Thank you for that, Rachel

Even though the tone of your comment does not suggest that you want to carry on a dialogue about this, I thought I would reply in any case - since dialogue is what this forum is supposed to be about.

Thing is,  I was sort of looking for an explanation of why the rule was adopted that waters were to be renumbered from N to C terminus. If this is not functioning to put the waters in register across a set of related structures then it seems somewhat arbitrary. And other schemes might be suggested to be better for the "usability and interpretation of the structural data". 

In some cases there are only a few waters but in many structures the wwPDB partners renumber hundreds. And this process makes it difficult for authors to check the final deposited structure against the output of their refinement. 

I have to say that I agree with other contributors to this thread. It would be much better to let the refinement program authors agree on a default water numbering scheme. And then maintain that through deposition. 
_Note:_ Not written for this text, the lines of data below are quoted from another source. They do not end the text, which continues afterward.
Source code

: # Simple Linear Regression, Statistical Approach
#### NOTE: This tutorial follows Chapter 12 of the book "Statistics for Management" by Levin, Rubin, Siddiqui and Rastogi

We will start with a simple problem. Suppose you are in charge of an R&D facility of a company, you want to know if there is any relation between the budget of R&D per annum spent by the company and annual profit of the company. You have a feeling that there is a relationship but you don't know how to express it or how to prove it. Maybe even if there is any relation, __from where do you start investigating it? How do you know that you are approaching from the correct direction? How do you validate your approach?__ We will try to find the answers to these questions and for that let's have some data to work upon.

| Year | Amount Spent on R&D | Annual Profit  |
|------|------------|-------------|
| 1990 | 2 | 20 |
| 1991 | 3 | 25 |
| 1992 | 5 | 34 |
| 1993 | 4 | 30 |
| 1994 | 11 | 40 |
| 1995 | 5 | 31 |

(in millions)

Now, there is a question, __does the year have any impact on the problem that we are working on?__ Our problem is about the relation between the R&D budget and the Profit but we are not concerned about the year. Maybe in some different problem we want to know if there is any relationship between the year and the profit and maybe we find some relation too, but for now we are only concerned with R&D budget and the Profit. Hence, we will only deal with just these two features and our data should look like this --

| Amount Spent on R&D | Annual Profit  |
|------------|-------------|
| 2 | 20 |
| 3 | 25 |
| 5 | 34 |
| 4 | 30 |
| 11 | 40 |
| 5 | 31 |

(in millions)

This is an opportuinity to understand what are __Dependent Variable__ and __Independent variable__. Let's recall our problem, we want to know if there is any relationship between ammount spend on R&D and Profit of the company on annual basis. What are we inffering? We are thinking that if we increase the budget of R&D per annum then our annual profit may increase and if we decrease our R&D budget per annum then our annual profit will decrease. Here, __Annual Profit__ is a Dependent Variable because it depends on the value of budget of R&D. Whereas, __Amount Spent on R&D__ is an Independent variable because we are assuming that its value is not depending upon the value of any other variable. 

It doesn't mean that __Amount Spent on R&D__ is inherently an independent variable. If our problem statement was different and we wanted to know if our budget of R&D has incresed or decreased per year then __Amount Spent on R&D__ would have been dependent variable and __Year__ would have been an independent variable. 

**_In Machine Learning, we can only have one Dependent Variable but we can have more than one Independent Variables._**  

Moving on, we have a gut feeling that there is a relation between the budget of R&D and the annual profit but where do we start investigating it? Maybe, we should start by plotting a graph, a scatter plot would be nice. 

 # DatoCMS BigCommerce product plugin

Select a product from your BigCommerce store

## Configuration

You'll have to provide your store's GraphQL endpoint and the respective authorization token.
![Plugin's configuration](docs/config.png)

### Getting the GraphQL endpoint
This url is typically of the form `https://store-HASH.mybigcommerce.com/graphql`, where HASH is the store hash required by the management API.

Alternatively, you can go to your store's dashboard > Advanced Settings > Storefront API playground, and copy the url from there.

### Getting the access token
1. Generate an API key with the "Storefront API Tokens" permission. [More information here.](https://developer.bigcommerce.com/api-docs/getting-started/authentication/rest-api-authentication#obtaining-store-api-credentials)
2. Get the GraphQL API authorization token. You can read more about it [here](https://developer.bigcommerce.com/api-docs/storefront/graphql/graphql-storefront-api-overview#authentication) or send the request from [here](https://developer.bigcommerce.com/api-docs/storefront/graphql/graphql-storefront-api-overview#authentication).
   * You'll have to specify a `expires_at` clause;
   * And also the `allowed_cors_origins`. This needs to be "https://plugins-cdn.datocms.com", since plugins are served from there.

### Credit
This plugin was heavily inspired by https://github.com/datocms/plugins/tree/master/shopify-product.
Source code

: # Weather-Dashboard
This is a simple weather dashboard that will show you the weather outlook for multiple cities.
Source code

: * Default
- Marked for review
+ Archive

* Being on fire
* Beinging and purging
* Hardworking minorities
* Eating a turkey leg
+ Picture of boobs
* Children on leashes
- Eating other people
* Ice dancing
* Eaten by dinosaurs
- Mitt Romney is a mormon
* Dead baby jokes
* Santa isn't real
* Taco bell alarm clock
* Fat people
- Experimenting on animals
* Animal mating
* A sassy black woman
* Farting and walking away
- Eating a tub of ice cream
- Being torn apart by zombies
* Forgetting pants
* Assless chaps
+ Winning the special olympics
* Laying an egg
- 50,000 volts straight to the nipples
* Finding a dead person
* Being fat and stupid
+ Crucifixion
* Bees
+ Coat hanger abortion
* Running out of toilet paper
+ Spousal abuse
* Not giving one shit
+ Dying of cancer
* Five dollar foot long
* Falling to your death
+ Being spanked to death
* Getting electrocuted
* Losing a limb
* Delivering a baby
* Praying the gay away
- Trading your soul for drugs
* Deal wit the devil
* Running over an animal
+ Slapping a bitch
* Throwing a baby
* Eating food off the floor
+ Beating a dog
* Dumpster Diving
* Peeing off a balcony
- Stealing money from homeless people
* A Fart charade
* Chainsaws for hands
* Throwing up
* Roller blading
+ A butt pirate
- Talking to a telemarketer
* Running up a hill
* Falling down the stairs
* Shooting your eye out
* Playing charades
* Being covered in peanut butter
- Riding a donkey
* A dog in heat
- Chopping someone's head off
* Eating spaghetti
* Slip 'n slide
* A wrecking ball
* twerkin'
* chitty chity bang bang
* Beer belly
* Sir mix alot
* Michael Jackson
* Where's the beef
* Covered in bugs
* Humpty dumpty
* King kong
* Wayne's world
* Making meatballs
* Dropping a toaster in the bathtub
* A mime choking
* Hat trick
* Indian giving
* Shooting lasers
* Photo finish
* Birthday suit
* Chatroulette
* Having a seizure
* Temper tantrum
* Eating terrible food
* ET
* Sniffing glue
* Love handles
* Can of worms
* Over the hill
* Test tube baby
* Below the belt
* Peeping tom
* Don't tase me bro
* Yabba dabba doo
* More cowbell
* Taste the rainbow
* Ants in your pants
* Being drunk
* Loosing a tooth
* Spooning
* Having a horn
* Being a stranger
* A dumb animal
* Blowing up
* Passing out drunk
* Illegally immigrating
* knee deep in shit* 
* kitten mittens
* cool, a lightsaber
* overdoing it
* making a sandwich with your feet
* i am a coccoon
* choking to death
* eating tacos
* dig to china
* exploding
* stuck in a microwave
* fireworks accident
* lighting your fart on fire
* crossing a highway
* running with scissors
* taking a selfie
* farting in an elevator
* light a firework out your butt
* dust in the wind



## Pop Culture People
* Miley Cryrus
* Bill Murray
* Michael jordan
I thought of six possible schemes before breakfast... one of my favourites was to order by B-factor - which might appeal to crystallographers. Another was to give priority to those in the coordination sphere of any metal ions - these actually get priority in the PDB as they are included in the LINKS records above the coordinates. These coordinated waters are often refined together with the metals and so it would make sense to move them closer to their friendly ion.    

And of course one other clearly suitable option would be to leave the waters in the authors' preferred order - chosen with help from their refinement suite. This is what happens during deposition with the residues of the polymers - (provided the authors chainids are suitably chosen). Following your link the rule for polymers is that: 'If the coordinate residue numbers, as provided by the author, are unique and sequential within a particular chain ID, the residues will not be renumbered.' 

I'm presuming that if the authors have a preferred suitable set of water numbers then that would be maintained similarly?

Perhaps that is what is happening in the cases I notice that do not follow wwPDB rules?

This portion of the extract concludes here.